Given the listing that follows, report all lines in which the string "Reality" occurs.

[[ ENTRIES SUPPLIED open ]]

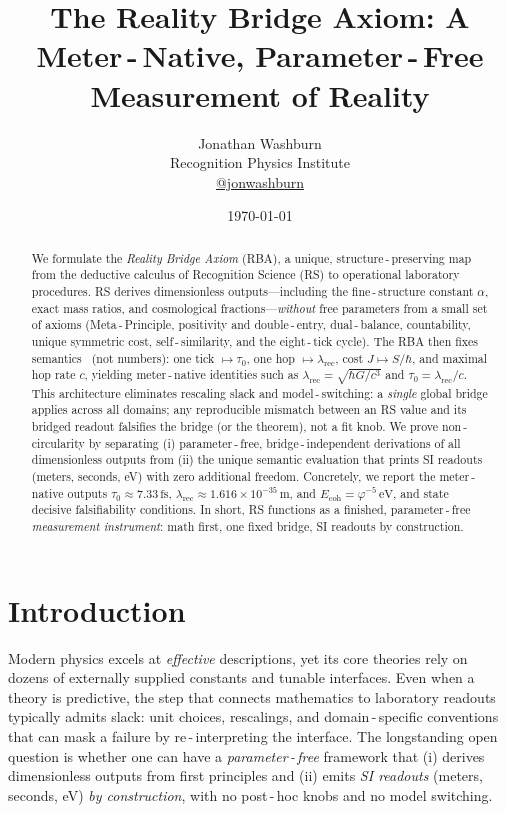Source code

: \documentclass[11pt]{article}
\title{\textbf{The Reality Bridge Axiom: A Meter\,\mbox{-}\,Native, Parameter\,\mbox{-}\,Free Measurement of Reality}}
\author{Jonathan Washburn \\
\small Recognition Physics Institute \\
\small \href{https://twitter.com/jonwashburn}{@jonwashburn}}
\date{\today}
\newcommand{\ph}{\varphi}
\newcommand{\lamrec}{\lambda_{\mathrm{rec}}}
\newcommand{\tauzero}{\tau_{0}}
\newcommand{\Ecoh}{E_{\mathrm{coh}}}
\theoremstyle{remark}
\begin{document}
\maketitle

\begin{abstract}
\noindent
We formulate the \emph{Reality Bridge Axiom} (RBA), a unique, structure\,\mbox{-}\,preserving map from the deductive calculus of Recognition Science (RS) to
operational laboratory procedures. RS derives dimensionless outputs---including the fine\,\mbox{-}\,structure constant $\alpha$, exact mass ratios, and cosmological fractions---\emph{without} free parameters from a small set of axioms (Meta\,\mbox{-}\,Principle, positivity and double\,\mbox{-}\,entry, dual\,\mbox{-}\,balance, countability, unique symmetric cost, self\,\mbox{-}\,similarity, and the eight\,\mbox{-}\,tick cycle). The RBA then fixes semantics \
(not numbers): one tick $\mapsto \tauzero$, one hop $\mapsto \lamrec$, cost $J \mapsto S/\hbar$, and maximal hop rate $c$, yielding meter\,\mbox{-}\,native identities such as $\lamrec = \sqrt{\hbar G/c^{3}}$ and $\tauzero = \lamrec/c$. This architecture eliminates rescaling slack and model\,\mbox{-}\,switching: a \emph{single} global bridge applies across all domains; any reproducible mismatch between an RS value and its bridged readout falsifies the bridge (or the theorem), not a fit knob. We prove non\,\mbox{-}\,circularity by separating (i) parameter\,\mbox{-}\,free, bridge\,\mbox{-}\,independent derivations of all dimensionless outputs from (ii) the unique semantic evaluation that prints SI readouts (meters, seconds, eV) with zero additional freedom. Concretely, we report the meter\,\mbox{-}\,native outputs $\tauzero \approx 7.33\,\mathrm{fs}$, $\lamrec \approx 1.616\times 10^{-35}\,\mathrm{m}$, and $\Ecoh = \ph^{-5}\,\mathrm{eV}$, and state decisive falsifiability conditions. In short, RS functions as a finished, parameter\,\mbox{-}\,free \emph{measurement instrument}: math first, one fixed bridge, SI readouts by construction.
\end{abstract}

\section{Introduction}
Modern physics excels at \emph{effective} descriptions, yet its core theories rely on
dozens of externally supplied constants and tunable interfaces. Even when a theory
is predictive, the step that connects mathematics to laboratory readouts typically
admits slack: unit choices, rescalings, and domain\,\mbox{-}\,specific conventions that can
mask a failure by re\,\mbox{-}\,interpreting the interface. The longstanding open question is
whether one can have a \emph{parameter\,\mbox{-}\,free} framework that (i) derives dimensionless
outputs from first principles and (ii) emits \emph{SI readouts} (meters, seconds, eV)
\emph{by construction}, with no post\,\mbox{-}\,hoc knobs and no model switching.
\end{document}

[[ ENTRIES SUPPLIED closed ]]

**EXERCISE SOLUTION**
\title{\textbf{The Reality Bridge Axiom: A Meter\,\mbox{-}\,Native, Parameter\,\mbox{-}\,Free Measurement of Reality}}
We formulate the \emph{Reality Bridge Axiom} (RBA), a unique, structure\,\mbox{-}\,preserving map from the deductive calculus of Recognition Science (RS) to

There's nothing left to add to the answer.